[PROBLEM DETAILS]:
Go through the entries that follow and count every line with the string "Antarctic". Reply with the number only.

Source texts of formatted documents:
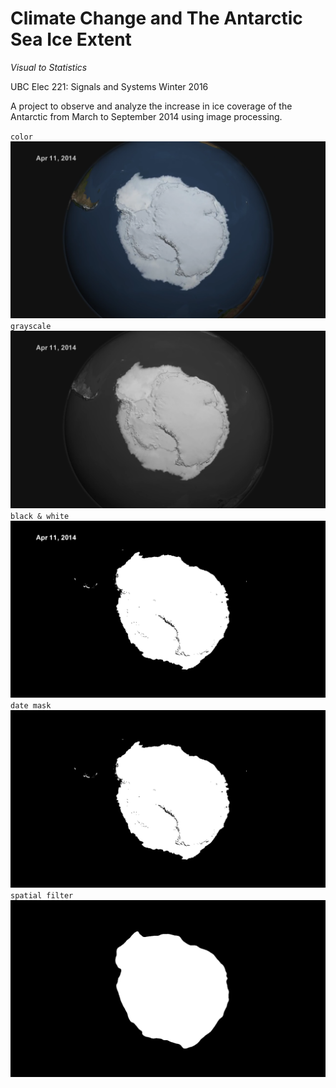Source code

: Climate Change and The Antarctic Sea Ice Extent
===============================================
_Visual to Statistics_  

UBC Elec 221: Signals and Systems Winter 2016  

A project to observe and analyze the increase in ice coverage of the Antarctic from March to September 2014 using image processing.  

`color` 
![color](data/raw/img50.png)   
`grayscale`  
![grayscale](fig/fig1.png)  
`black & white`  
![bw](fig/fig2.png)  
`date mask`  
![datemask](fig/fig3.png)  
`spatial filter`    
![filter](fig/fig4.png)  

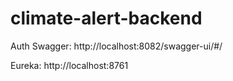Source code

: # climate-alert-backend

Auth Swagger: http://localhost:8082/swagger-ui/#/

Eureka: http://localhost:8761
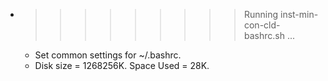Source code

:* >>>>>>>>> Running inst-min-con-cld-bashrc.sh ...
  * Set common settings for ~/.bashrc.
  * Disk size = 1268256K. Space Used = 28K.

...

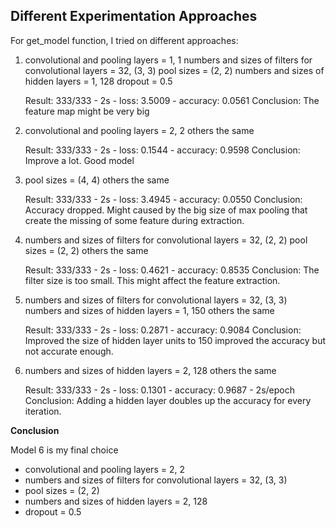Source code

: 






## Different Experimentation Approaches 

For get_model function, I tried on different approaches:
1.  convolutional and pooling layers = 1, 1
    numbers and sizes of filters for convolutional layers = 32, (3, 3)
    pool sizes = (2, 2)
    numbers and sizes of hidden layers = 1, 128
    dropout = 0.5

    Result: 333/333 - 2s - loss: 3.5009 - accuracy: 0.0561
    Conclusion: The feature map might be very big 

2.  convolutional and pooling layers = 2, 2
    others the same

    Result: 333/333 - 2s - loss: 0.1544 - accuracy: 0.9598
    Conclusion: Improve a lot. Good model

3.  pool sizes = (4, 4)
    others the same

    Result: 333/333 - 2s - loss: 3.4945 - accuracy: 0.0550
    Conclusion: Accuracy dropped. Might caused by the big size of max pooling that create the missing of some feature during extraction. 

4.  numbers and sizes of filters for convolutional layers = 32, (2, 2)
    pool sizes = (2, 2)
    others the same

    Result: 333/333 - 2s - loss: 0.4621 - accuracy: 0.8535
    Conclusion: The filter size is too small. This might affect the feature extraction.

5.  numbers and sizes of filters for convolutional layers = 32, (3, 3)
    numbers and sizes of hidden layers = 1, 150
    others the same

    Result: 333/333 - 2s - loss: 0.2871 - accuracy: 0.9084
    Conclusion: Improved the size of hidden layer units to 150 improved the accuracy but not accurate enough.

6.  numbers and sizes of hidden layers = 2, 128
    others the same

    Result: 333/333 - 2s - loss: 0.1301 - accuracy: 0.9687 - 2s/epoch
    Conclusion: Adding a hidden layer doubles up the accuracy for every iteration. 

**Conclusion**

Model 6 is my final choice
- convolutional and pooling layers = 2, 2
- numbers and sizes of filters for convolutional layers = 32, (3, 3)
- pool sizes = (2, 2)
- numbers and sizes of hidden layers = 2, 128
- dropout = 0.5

* * *

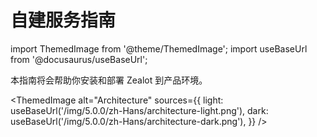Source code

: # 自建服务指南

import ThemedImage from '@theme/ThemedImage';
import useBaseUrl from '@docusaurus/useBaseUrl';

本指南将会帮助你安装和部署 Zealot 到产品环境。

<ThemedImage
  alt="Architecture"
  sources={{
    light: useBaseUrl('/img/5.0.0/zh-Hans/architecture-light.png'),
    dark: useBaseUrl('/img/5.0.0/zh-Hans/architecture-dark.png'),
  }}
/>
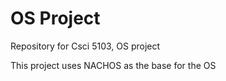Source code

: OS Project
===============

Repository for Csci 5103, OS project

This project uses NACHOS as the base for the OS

[SOLUTION FOR THIS PROBLEM]:
2